## ASSIGNMENT:
Filter the entries and keep only the lines where the string "remove" appears.

** Opening DATA block **

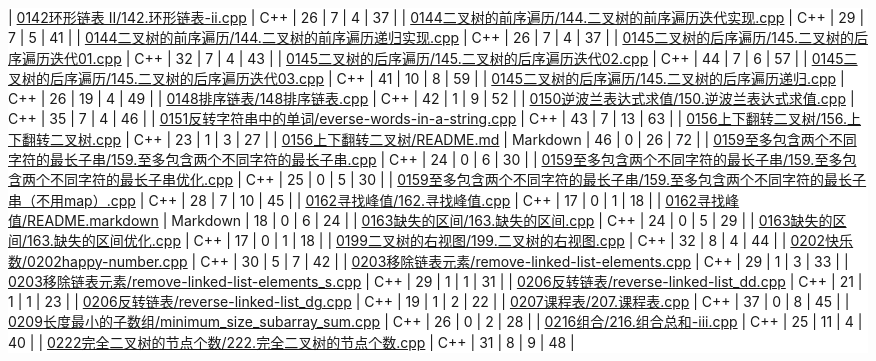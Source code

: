 | [0142环形链表 II/142.环形链表-ii.cpp](/0142%E7%8E%AF%E5%BD%A2%E9%93%BE%E8%A1%A8%20II/142.%E7%8E%AF%E5%BD%A2%E9%93%BE%E8%A1%A8-ii.cpp) | C++ | 26 | 7 | 4 | 37 |
| [0144二叉树的前序遍历/144.二叉树的前序遍历迭代实现.cpp](/0144%E4%BA%8C%E5%8F%89%E6%A0%91%E7%9A%84%E5%89%8D%E5%BA%8F%E9%81%8D%E5%8E%86/144.%E4%BA%8C%E5%8F%89%E6%A0%91%E7%9A%84%E5%89%8D%E5%BA%8F%E9%81%8D%E5%8E%86%E8%BF%AD%E4%BB%A3%E5%AE%9E%E7%8E%B0.cpp) | C++ | 29 | 7 | 5 | 41 |
| [0144二叉树的前序遍历/144.二叉树的前序遍历递归实现.cpp](/0144%E4%BA%8C%E5%8F%89%E6%A0%91%E7%9A%84%E5%89%8D%E5%BA%8F%E9%81%8D%E5%8E%86/144.%E4%BA%8C%E5%8F%89%E6%A0%91%E7%9A%84%E5%89%8D%E5%BA%8F%E9%81%8D%E5%8E%86%E9%80%92%E5%BD%92%E5%AE%9E%E7%8E%B0.cpp) | C++ | 26 | 7 | 4 | 37 |
| [0145二叉树的后序遍历/145.二叉树的后序遍历迭代01.cpp](/0145%E4%BA%8C%E5%8F%89%E6%A0%91%E7%9A%84%E5%90%8E%E5%BA%8F%E9%81%8D%E5%8E%86/145.%E4%BA%8C%E5%8F%89%E6%A0%91%E7%9A%84%E5%90%8E%E5%BA%8F%E9%81%8D%E5%8E%86%E8%BF%AD%E4%BB%A301.cpp) | C++ | 32 | 7 | 4 | 43 |
| [0145二叉树的后序遍历/145.二叉树的后序遍历迭代02.cpp](/0145%E4%BA%8C%E5%8F%89%E6%A0%91%E7%9A%84%E5%90%8E%E5%BA%8F%E9%81%8D%E5%8E%86/145.%E4%BA%8C%E5%8F%89%E6%A0%91%E7%9A%84%E5%90%8E%E5%BA%8F%E9%81%8D%E5%8E%86%E8%BF%AD%E4%BB%A302.cpp) | C++ | 44 | 7 | 6 | 57 |
| [0145二叉树的后序遍历/145.二叉树的后序遍历迭代03.cpp](/0145%E4%BA%8C%E5%8F%89%E6%A0%91%E7%9A%84%E5%90%8E%E5%BA%8F%E9%81%8D%E5%8E%86/145.%E4%BA%8C%E5%8F%89%E6%A0%91%E7%9A%84%E5%90%8E%E5%BA%8F%E9%81%8D%E5%8E%86%E8%BF%AD%E4%BB%A303.cpp) | C++ | 41 | 10 | 8 | 59 |
| [0145二叉树的后序遍历/145.二叉树的后序遍历递归.cpp](/0145%E4%BA%8C%E5%8F%89%E6%A0%91%E7%9A%84%E5%90%8E%E5%BA%8F%E9%81%8D%E5%8E%86/145.%E4%BA%8C%E5%8F%89%E6%A0%91%E7%9A%84%E5%90%8E%E5%BA%8F%E9%81%8D%E5%8E%86%E9%80%92%E5%BD%92.cpp) | C++ | 26 | 19 | 4 | 49 |
| [0148排序链表/148排序链表.cpp](/0148%E6%8E%92%E5%BA%8F%E9%93%BE%E8%A1%A8/148%E6%8E%92%E5%BA%8F%E9%93%BE%E8%A1%A8.cpp) | C++ | 42 | 1 | 9 | 52 |
| [0150逆波兰表达式求值/150.逆波兰表达式求值.cpp](/0150%E9%80%86%E6%B3%A2%E5%85%B0%E8%A1%A8%E8%BE%BE%E5%BC%8F%E6%B1%82%E5%80%BC/150.%E9%80%86%E6%B3%A2%E5%85%B0%E8%A1%A8%E8%BE%BE%E5%BC%8F%E6%B1%82%E5%80%BC.cpp) | C++ | 35 | 7 | 4 | 46 |
| [0151反转字符串中的单词/everse-words-in-a-string.cpp](/0151%E5%8F%8D%E8%BD%AC%E5%AD%97%E7%AC%A6%E4%B8%B2%E4%B8%AD%E7%9A%84%E5%8D%95%E8%AF%8D/everse-words-in-a-string.cpp) | C++ | 43 | 7 | 13 | 63 |
| [0156上下翻转二叉树/156.上下翻转二叉树.cpp](/0156%E4%B8%8A%E4%B8%8B%E7%BF%BB%E8%BD%AC%E4%BA%8C%E5%8F%89%E6%A0%91/156.%E4%B8%8A%E4%B8%8B%E7%BF%BB%E8%BD%AC%E4%BA%8C%E5%8F%89%E6%A0%91.cpp) | C++ | 23 | 1 | 3 | 27 |
| [0156上下翻转二叉树/README.md](/0156%E4%B8%8A%E4%B8%8B%E7%BF%BB%E8%BD%AC%E4%BA%8C%E5%8F%89%E6%A0%91/README.md) | Markdown | 46 | 0 | 26 | 72 |
| [0159至多包含两个不同字符的最长子串/159.至多包含两个不同字符的最长子串.cpp](/0159%E8%87%B3%E5%A4%9A%E5%8C%85%E5%90%AB%E4%B8%A4%E4%B8%AA%E4%B8%8D%E5%90%8C%E5%AD%97%E7%AC%A6%E7%9A%84%E6%9C%80%E9%95%BF%E5%AD%90%E4%B8%B2/159.%E8%87%B3%E5%A4%9A%E5%8C%85%E5%90%AB%E4%B8%A4%E4%B8%AA%E4%B8%8D%E5%90%8C%E5%AD%97%E7%AC%A6%E7%9A%84%E6%9C%80%E9%95%BF%E5%AD%90%E4%B8%B2.cpp) | C++ | 24 | 0 | 6 | 30 |
| [0159至多包含两个不同字符的最长子串/159.至多包含两个不同字符的最长子串优化.cpp](/0159%E8%87%B3%E5%A4%9A%E5%8C%85%E5%90%AB%E4%B8%A4%E4%B8%AA%E4%B8%8D%E5%90%8C%E5%AD%97%E7%AC%A6%E7%9A%84%E6%9C%80%E9%95%BF%E5%AD%90%E4%B8%B2/159.%E8%87%B3%E5%A4%9A%E5%8C%85%E5%90%AB%E4%B8%A4%E4%B8%AA%E4%B8%8D%E5%90%8C%E5%AD%97%E7%AC%A6%E7%9A%84%E6%9C%80%E9%95%BF%E5%AD%90%E4%B8%B2%E4%BC%98%E5%8C%96.cpp) | C++ | 25 | 0 | 5 | 30 |
| [0159至多包含两个不同字符的最长子串/159.至多包含两个不同字符的最长子串（不用map）.cpp](/0159%E8%87%B3%E5%A4%9A%E5%8C%85%E5%90%AB%E4%B8%A4%E4%B8%AA%E4%B8%8D%E5%90%8C%E5%AD%97%E7%AC%A6%E7%9A%84%E6%9C%80%E9%95%BF%E5%AD%90%E4%B8%B2/159.%E8%87%B3%E5%A4%9A%E5%8C%85%E5%90%AB%E4%B8%A4%E4%B8%AA%E4%B8%8D%E5%90%8C%E5%AD%97%E7%AC%A6%E7%9A%84%E6%9C%80%E9%95%BF%E5%AD%90%E4%B8%B2%EF%BC%88%E4%B8%8D%E7%94%A8map%EF%BC%89.cpp) | C++ | 28 | 7 | 10 | 45 |
| [0162寻找峰值/162.寻找峰值.cpp](/0162%E5%AF%BB%E6%89%BE%E5%B3%B0%E5%80%BC/162.%E5%AF%BB%E6%89%BE%E5%B3%B0%E5%80%BC.cpp) | C++ | 17 | 0 | 1 | 18 |
| [0162寻找峰值/README.markdown](/0162%E5%AF%BB%E6%89%BE%E5%B3%B0%E5%80%BC/README.markdown) | Markdown | 18 | 0 | 6 | 24 |
| [0163缺失的区间/163.缺失的区间.cpp](/0163%E7%BC%BA%E5%A4%B1%E7%9A%84%E5%8C%BA%E9%97%B4/163.%E7%BC%BA%E5%A4%B1%E7%9A%84%E5%8C%BA%E9%97%B4.cpp) | C++ | 24 | 0 | 5 | 29 |
| [0163缺失的区间/163.缺失的区间优化.cpp](/0163%E7%BC%BA%E5%A4%B1%E7%9A%84%E5%8C%BA%E9%97%B4/163.%E7%BC%BA%E5%A4%B1%E7%9A%84%E5%8C%BA%E9%97%B4%E4%BC%98%E5%8C%96.cpp) | C++ | 17 | 0 | 1 | 18 |
| [0199二叉树的右视图/199.二叉树的右视图.cpp](/0199%E4%BA%8C%E5%8F%89%E6%A0%91%E7%9A%84%E5%8F%B3%E8%A7%86%E5%9B%BE/199.%E4%BA%8C%E5%8F%89%E6%A0%91%E7%9A%84%E5%8F%B3%E8%A7%86%E5%9B%BE.cpp) | C++ | 32 | 8 | 4 | 44 |
| [0202快乐数/0202happy-number.cpp](/0202%E5%BF%AB%E4%B9%90%E6%95%B0/0202happy-number.cpp) | C++ | 30 | 5 | 7 | 42 |
| [0203移除链表元素/remove-linked-list-elements.cpp](/0203%E7%A7%BB%E9%99%A4%E9%93%BE%E8%A1%A8%E5%85%83%E7%B4%A0/remove-linked-list-elements.cpp) | C++ | 29 | 1 | 3 | 33 |
| [0203移除链表元素/remove-linked-list-elements_s.cpp](/0203%E7%A7%BB%E9%99%A4%E9%93%BE%E8%A1%A8%E5%85%83%E7%B4%A0/remove-linked-list-elements_s.cpp) | C++ | 29 | 1 | 1 | 31 |
| [0206反转链表/reverse-linked-list_dd.cpp](/0206%E5%8F%8D%E8%BD%AC%E9%93%BE%E8%A1%A8/reverse-linked-list_dd.cpp) | C++ | 21 | 1 | 1 | 23 |
| [0206反转链表/reverse-linked-list_dg.cpp](/0206%E5%8F%8D%E8%BD%AC%E9%93%BE%E8%A1%A8/reverse-linked-list_dg.cpp) | C++ | 19 | 1 | 2 | 22 |
| [0207课程表/207.课程表.cpp](/0207%E8%AF%BE%E7%A8%8B%E8%A1%A8/207.%E8%AF%BE%E7%A8%8B%E8%A1%A8.cpp) | C++ | 37 | 0 | 8 | 45 |
| [0209长度最小的子数组/minimum_size_subarray_sum.cpp](/0209%E9%95%BF%E5%BA%A6%E6%9C%80%E5%B0%8F%E7%9A%84%E5%AD%90%E6%95%B0%E7%BB%84/minimum_size_subarray_sum.cpp) | C++ | 26 | 0 | 2 | 28 |
| [0216组合/216.组合总和-iii.cpp](/0216%E7%BB%84%E5%90%88/216.%E7%BB%84%E5%90%88%E6%80%BB%E5%92%8C-iii.cpp) | C++ | 25 | 11 | 4 | 40 |
| [0222完全二叉树的节点个数/222.完全二叉树的节点个数.cpp](/0222%E5%AE%8C%E5%85%A8%E4%BA%8C%E5%8F%89%E6%A0%91%E7%9A%84%E8%8A%82%E7%82%B9%E4%B8%AA%E6%95%B0/222.%E5%AE%8C%E5%85%A8%E4%BA%8C%E5%8F%89%E6%A0%91%E7%9A%84%E8%8A%82%E7%82%B9%E4%B8%AA%E6%95%B0.cpp) | C++ | 31 | 8 | 9 | 48 |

** Closing DATA block **

## COMPLETED EXERCISE:
| [0203移除链表元素/remove-linked-list-elements.cpp](/0203%E7%A7%BB%E9%99%A4%E9%93%BE%E8%A1%A8%E5%85%83%E7%B4%A0/remove-linked-list-elements.cpp) | C++ | 29 | 1 | 3 | 33 |
| [0203移除链表元素/remove-linked-list-elements_s.cpp](/0203%E7%A7%BB%E9%99%A4%E9%93%BE%E8%A1%A8%E5%85%83%E7%B4%A0/remove-linked-list-elements_s.cpp) | C++ | 29 | 1 | 1 | 31 |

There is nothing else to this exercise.